The ultimate solution to the Rubik’s cube has come closer thanks to hours of number crunching conducted on a supercomputer, which took 63 hours to crank out the proof.

The pair used a brute force method of trying various combinations in the computer, relying on an extra 7,000 gigabytes of storage. But the solution was cleverer than trying all possible because cranking through the 43 billion possible Rubik’s cube positions would take too long even for a supercomputer that can study 100 million configurations per second.

Instead, the scientists used a two-step technique in their calculations. Initially, they programmed the supercomputer to arrive at one of 15,000 half-solved solutions that they knew could be fully solved with a few extra moves.

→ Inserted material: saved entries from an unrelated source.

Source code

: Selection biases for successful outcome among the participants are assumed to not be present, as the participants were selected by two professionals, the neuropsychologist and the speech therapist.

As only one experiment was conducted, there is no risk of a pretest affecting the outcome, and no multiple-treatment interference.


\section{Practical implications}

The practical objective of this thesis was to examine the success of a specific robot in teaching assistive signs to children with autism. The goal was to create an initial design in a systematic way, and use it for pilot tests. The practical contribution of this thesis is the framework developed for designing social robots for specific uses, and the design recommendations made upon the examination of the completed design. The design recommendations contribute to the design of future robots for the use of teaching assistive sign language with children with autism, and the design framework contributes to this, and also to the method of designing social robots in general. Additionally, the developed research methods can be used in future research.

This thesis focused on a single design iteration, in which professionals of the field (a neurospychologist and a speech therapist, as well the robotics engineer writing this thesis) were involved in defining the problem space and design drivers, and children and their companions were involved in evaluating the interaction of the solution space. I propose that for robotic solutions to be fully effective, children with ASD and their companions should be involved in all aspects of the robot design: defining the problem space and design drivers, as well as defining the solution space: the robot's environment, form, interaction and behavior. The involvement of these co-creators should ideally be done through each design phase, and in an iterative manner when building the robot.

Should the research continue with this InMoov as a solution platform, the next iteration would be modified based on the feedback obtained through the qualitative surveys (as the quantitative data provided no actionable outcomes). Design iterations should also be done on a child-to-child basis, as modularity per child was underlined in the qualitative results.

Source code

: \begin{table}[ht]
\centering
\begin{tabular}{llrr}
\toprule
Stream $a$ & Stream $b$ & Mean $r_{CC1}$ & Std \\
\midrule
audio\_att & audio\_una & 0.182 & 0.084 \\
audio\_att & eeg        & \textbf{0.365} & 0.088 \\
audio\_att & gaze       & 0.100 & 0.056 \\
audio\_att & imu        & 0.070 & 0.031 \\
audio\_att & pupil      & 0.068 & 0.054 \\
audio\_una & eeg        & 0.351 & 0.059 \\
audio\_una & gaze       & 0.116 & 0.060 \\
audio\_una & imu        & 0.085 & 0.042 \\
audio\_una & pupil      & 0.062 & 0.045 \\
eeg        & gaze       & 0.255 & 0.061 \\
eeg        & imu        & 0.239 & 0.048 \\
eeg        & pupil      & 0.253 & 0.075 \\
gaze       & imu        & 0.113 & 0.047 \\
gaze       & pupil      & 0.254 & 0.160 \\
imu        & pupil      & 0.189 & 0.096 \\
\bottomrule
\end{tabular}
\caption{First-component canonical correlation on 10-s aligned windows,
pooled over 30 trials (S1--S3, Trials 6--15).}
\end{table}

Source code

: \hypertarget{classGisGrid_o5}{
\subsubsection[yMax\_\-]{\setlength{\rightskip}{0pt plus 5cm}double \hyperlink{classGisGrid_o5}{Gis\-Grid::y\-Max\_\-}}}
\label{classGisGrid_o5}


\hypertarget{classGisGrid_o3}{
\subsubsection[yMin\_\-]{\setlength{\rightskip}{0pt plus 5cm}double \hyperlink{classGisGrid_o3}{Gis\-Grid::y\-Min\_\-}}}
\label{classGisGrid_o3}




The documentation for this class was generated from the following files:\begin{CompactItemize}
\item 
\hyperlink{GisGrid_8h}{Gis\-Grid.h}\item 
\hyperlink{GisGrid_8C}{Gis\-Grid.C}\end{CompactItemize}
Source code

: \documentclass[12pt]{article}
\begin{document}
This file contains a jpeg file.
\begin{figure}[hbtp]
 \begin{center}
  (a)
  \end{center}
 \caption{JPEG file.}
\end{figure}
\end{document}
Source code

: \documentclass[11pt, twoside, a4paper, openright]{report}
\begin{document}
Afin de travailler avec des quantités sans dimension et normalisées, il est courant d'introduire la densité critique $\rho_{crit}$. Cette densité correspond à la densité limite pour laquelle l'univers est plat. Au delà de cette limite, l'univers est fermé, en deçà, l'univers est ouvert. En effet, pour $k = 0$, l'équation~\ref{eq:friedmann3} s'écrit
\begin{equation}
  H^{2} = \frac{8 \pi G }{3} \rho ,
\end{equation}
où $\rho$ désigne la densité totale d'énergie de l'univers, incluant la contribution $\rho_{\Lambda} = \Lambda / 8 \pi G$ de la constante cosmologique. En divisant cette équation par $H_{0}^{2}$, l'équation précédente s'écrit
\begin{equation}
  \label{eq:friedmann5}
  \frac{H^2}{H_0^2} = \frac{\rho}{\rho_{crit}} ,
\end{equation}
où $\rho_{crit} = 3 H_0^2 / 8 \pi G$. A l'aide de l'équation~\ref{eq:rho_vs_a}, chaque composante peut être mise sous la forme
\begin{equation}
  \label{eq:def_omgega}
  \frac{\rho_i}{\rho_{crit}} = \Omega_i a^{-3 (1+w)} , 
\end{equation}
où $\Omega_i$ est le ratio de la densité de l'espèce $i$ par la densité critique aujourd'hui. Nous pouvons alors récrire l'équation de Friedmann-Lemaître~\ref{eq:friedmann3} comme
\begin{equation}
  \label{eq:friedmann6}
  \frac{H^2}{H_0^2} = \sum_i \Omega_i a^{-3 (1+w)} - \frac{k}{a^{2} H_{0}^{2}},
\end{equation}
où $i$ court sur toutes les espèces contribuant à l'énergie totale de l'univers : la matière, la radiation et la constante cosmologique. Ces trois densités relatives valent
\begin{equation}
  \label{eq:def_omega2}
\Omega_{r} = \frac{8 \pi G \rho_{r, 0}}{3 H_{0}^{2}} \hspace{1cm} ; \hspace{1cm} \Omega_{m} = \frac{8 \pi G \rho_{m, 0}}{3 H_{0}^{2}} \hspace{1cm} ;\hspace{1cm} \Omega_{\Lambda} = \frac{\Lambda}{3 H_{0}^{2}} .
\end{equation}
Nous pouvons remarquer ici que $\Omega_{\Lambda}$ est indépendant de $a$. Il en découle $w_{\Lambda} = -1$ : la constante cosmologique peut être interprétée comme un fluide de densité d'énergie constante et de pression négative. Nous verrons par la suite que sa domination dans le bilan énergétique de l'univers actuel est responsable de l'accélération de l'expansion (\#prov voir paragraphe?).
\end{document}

This suggested that any disordered cube could be fully solved in a maximum of 29 moves, but that most cubes took 26 moves or fewer. The researchers then focussed on the small number of “problem” configurations that required more than 26 moves, using the supercomputer to search for the best way to fully solve them. As it turned out the supercomputer was able to fully solve all these problem cases in less than 26 moves.

The study brings scientists one step closer to finding “God’s Number”, which is the minimum number of moves needed to solve any disordered Rubik’s cube. It was so named by two researchers in 1982 because god would only need the smallest number of moves to solve a cube. Theoretical work suggests that God’s Number is in the “low 20s”.